The government saved $4.9 billion in fiscal 1985 as a result of congressional and executive branch actions on recommendations by Health and Human Services Inspector General Richard P. Kusserow, his office reported yesterday.
Secretary Margaret M. Heckler, in releasing the report, said, "Fraud, waste and abuse skim dollars from programs that should be helping people. The work of the inspector general's office stops that dollar diversion."
The semiannual report covered the last six months of fiscal 1985 and said almost $2 billion was saved in that period, including:
*$240 million from better Social Security procedures to make sure benefit checks do not continue going to people after they die.
*$1 billion from a new computer match system to cross-check income for program eligibility purposes in various income-support program.
*$201 million from eliminating certain one-time payments from the permanent cost base for the Medicare prospective payment system for hospitals.
*$271 million in anticipated recoveries of of improper payments received by various groups.
The report said the government could save $18.2 billion over five years on medical programs alone by taking action on some Kusserow proposals that have not been put into effect, such as:
*$370 million over five years by eliminating from the base used to calculate Medicare payments to hospitals under the prospective payment system certain training costs for nurses and hospital paraprofessionals that are already paid for separately.
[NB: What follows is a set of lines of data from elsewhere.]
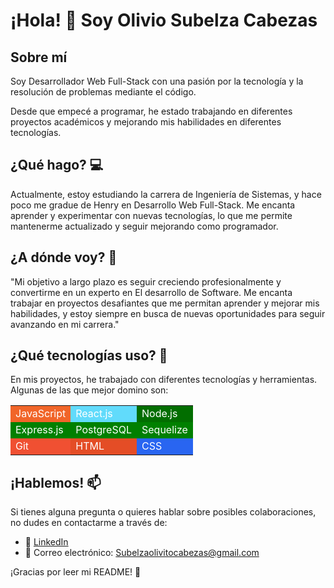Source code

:# ¡Hola! 👋 Soy Olivio Subelza Cabezas

## Sobre mí

Soy Desarrollador Web Full-Stack con una pasión por la tecnología y la resolución de problemas mediante el código.

Desde que empecé a programar, he estado trabajando en diferentes proyectos académicos y mejorando mis habilidades en diferentes tecnologías.

## ¿Qué hago? 💻

Actualmente, estoy estudiando la carrera de Ingeniería de Sistemas, y hace poco me gradue de Henry en Desarrollo Web Full-Stack. Me encanta aprender y experimentar con nuevas tecnologías, lo que me permite mantenerme actualizado y seguir mejorando como programador.

## ¿A dónde voy? 🚀

"Mi objetivo a largo plazo es seguir creciendo profesionalmente y convertirme en un experto en El desarrollo de Software. Me encanta trabajar en proyectos desafiantes que me permitan aprender y mejorar mis habilidades, y estoy siempre en busca de nuevas oportunidades para seguir avanzando en mi carrera."

## ¿Qué tecnologías uso? 🤖

En mis proyectos, he trabajado con diferentes tecnologías y herramientas. Algunas de las que mejor domino son:

<table>
  <tr>
    <td style="background-color: #f16529; color: white">JavaScript</td>
    <td style="background-color: #61dbfb; color: white">React.js</td>
    <td style="background-color: #026e00; color: white">Node.js</td>
  </tr>
  <tr>
    <td style="background-color: green; color: white">Express.js</td>
    <td style="background-color: green; color: white">PostgreSQL</td>
    <td style="background-color: green; color: white">Sequelize</td>
  </tr>
  <tr>
    <td style="background-color: #f05032; color: white">Git</td>
    <td style="background-color: #e44d26; color: white">HTML</td>
    <td style="background-color: #2965f1; color: white">CSS</td>
  </tr>
</table>


## ¡Hablemos! 📫

Si tienes alguna pregunta o quieres hablar sobre posibles colaboraciones, no dudes en contactarme a través de:

- 📌 <a href="https://www.linkedin.com/in/olivio-subelza-cabezas-b646a2249/">LinkedIn</a> 
- 📩 Correo electrónico: Subelzaolivitocabezas@gmail.com

¡Gracias por leer mi README! 🙂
*$5.6 billion over five years by eliminating excessive markups and fees paid by Medicare on lenses and services used in cataract surgery.
*$899 million a year by eliminating from Medicare payments to hospitals any amount to pay shareholders a return on equity, and by lowering Medicare payments to hospitals when they earn interest on money set aside for future capital investment.
*$739 million a year by eliminating certain alleged duplicate payments for capital paid to hospitals by Medicare.